© Luigi Tazzari

Revolutions in Music
Tribute to El Lissitzky
Cuneo Rosso
The Piano and the Russian Revolution

Daniele Lombardi piano

Aleksandr Nikolaevič Skrjabin
Vers La flamme. Poème op. 72 (1914)      

Arthur Vincent Lourié    
Synthèses (1914)
Formes en l’air. À Pablo Picasso (1915)
Troisième Sonatine (1917)

Daniele Lombardi
Mitologie 4 “Cosa può fare un pianista contro le guerre?” (2002)

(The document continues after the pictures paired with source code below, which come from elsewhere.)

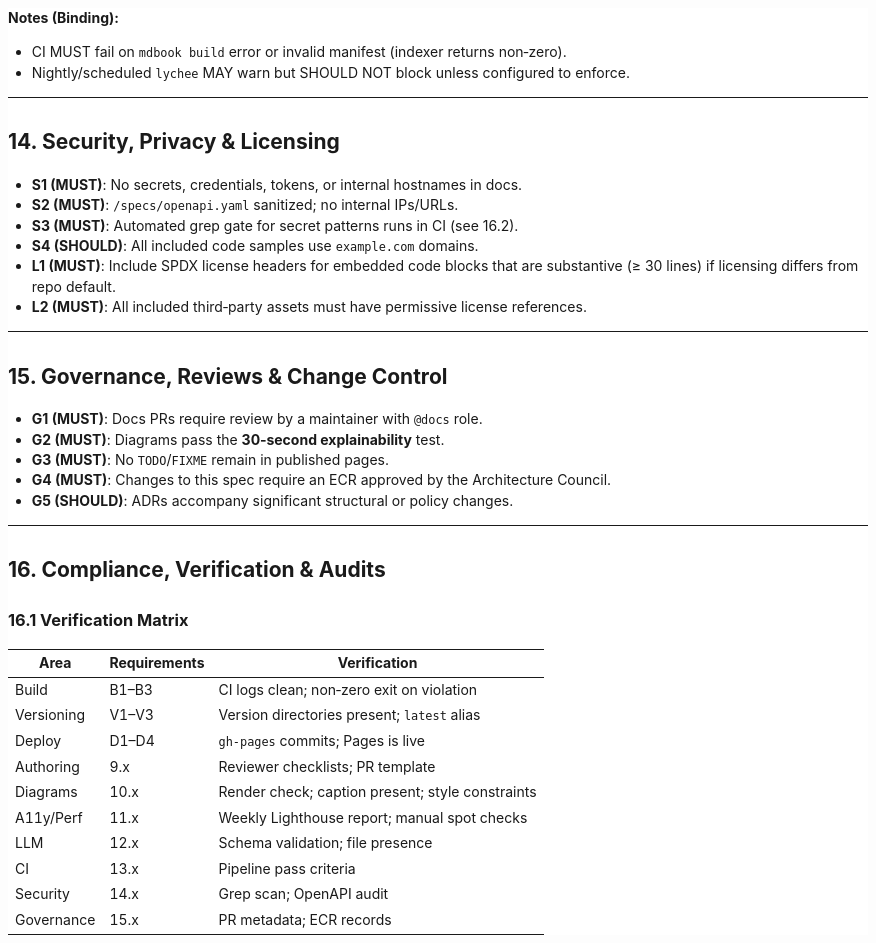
 ```yaml
```

**Notes (Binding):**

- CI MUST fail on `mdbook build` error or invalid manifest (indexer returns non‑zero).
- Nightly/scheduled `lychee` MAY warn but SHOULD NOT block unless configured to enforce.

---

## 14. Security, Privacy & Licensing

- **S1 (MUST)**: No secrets, credentials, tokens, or internal hostnames in docs.
- **S2 (MUST)**: `/specs/openapi.yaml` sanitized; no internal IPs/URLs.
- **S3 (MUST)**: Automated grep gate for secret patterns runs in CI (see 16.2).
- **S4 (SHOULD)**: All included code samples use `example.com` domains.
- **L1 (MUST)**: Include SPDX license headers for embedded code blocks that are substantive (≥ 30 lines) if licensing differs from repo default.
- **L2 (MUST)**: All included third‑party assets must have permissive license references.

---

## 15. Governance, Reviews & Change Control

- **G1 (MUST)**: Docs PRs require review by a maintainer with `@docs` role.
- **G2 (MUST)**: Diagrams pass the **30‑second explainability** test.
- **G3 (MUST)**: No `TODO`/`FIXME` remain in published pages.
- **G4 (MUST)**: Changes to this spec require an ECR approved by the Architecture Council.
- **G5 (SHOULD)**: ADRs accompany significant structural or policy changes.

---

## 16. Compliance, Verification & Audits

### 16.1 Verification Matrix

| Area       | Requirements | Verification                                     |
| ---------- | ------------ | ------------------------------------------------ |
| Build      | B1–B3        | CI logs clean; non‑zero exit on violation        |
| Versioning | V1–V3        | Version directories present; `latest` alias      |
| Deploy     | D1–D4        | `gh-pages` commits; Pages is live                |
| Authoring  | 9.x          | Reviewer checklists; PR template                 |
| Diagrams   | 10.x         | Render check; caption present; style constraints |
| A11y/Perf  | 11.x         | Weekly Lighthouse report; manual spot checks     |
| LLM        | 12.x         | Schema validation; file presence                 |
| CI         | 13.x         | Pipeline pass criteria                           |
| Security   | 14.x         | Grep scan; OpenAPI audit                         |
| Governance | 15.x         | PR metadata; ECR records                         |
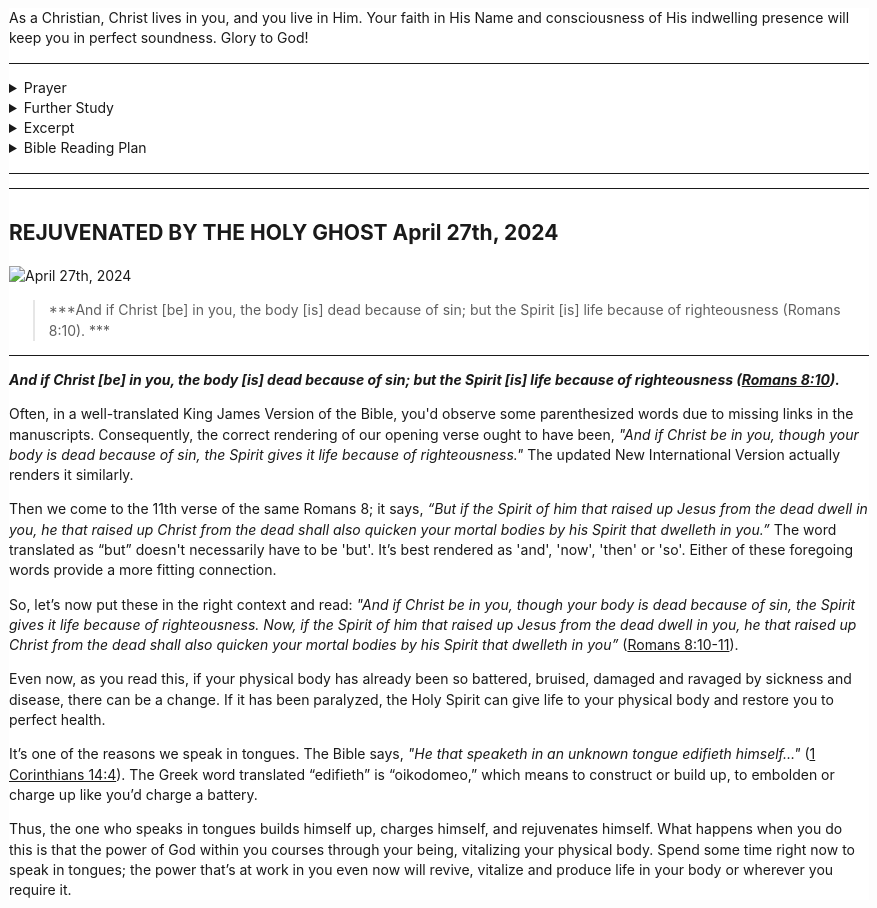 As a Christian, Christ lives in you, and you live in Him. Your faith in His Name and consciousness of His indwelling presence will keep you in perfect soundness. Glory to God!



---  
<details><summary>Prayer</summary></details>

<details><summary>Further Study</summary></details>

<details><summary>Excerpt</summary></details>

<details><summary>Bible Reading Plan</summary></details>

---
---

## REJUVENATED BY THE HOLY GHOST April 27th, 2024
![April 27th, 2024](https://rhapsodyofrealities.b-cdn.net/app/dailyarticle/day-27-rejuvenated-by-the-holy-ghost-april-2024.jpg)

 >***And if Christ [be] in you, the body [is] dead because of sin; but the Spirit [is] life because of righteousness (Romans 8:10). ***
---
***And if Christ \[be] in you, the body \[is] dead because of sin; but the Spirit \[is] life because of righteousness (***[***Romans 8:10***](https://www.biblegateway.com/passage/?search=Romans%208:10&version=kjv)***).***

Often, in a well\-translated King James Version of the Bible, you'd observe some parenthesized words due to missing links in the manuscripts. Consequently, the correct rendering of our opening verse ought to have been, *"And if Christ be in you, though your body is dead because of sin, the Spirit gives it life because of righteousness."* The updated New International Version actually renders it similarly.

Then we come to the 11th verse of the same Romans 8; it says, *“But if the Spirit of him that raised up Jesus from the dead dwell in you, he that raised up Christ from the dead shall also quicken your mortal bodies by his Spirit that dwelleth in you.”* The word translated as “but” doesn't necessarily have to be 'but'. It’s best rendered as 'and', 'now', 'then' or 'so'. Either of these foregoing words provide a more fitting connection.

So, let’s now put these in the right context and read: *"And if Christ be in you, though your body is dead because of sin, the Spirit gives it life because of righteousness. Now, if the Spirit of him that raised up Jesus from the dead dwell in you, he that raised up Christ from the dead shall also quicken your mortal bodies by his Spirit that dwelleth in you”* ([Romans 8:10\-11](https://www.biblegateway.com/passage/?search=Romans%208:10-11&version=kjv)).

Even now, as you read this, if your physical body has already been so battered, bruised, damaged and ravaged by sickness and disease, there can be a change. If it has been paralyzed, the Holy Spirit can give life to your physical body and restore you to perfect health.

It’s one of the reasons we speak in tongues. The Bible says, *"He that speaketh in an unknown tongue edifieth himself…"* ([1 Corinthians 14:4](https://www.biblegateway.com/passage/?search=1%20Corinthians%2014:4&version=kjv)). The Greek word translated “edifieth” is “oikodomeo,” which means to construct or build up, to embolden or charge up like you’d charge a battery.

Thus, the one who speaks in tongues builds himself up, charges himself, and rejuvenates himself. What happens when you do this is that the power of God within you courses through your being, vitalizing your physical body. Spend some time right now to speak in tongues; the power that’s at work in you even now will revive, vitalize and produce life in your body or wherever you require it. 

Aleksandr Vasil’evič Mosolov
Sonata n. 4 op. 11 (1924)
Turkmenische Nachte (1928)


The October Revolution and the piano: this combination might shed some light on events that are only seemingly minor, and on the contradictions that tied Europe to the Soviet Union. If the scenarios advanced by Marinetti’s Futurist Manifesto seem to loom behind Scriabin’s Vers la flamme, in 1914 Russian artists and intellectuals were not too keen on welcoming Marinetti. They had no doubts: to them, the father of the Russian avant-garde was Arthur Vincent Lourié, né Sergej, whose new name derived from Schopenhauer and Van Gogh. But the above combination also leads to the pianism of Alexander Mosolov, the link between Scriabin and Prokofiev, who valued his psychologism. The composer was sentenced to serve in a gulag for not complying with the “collective tension towards socialist realism”.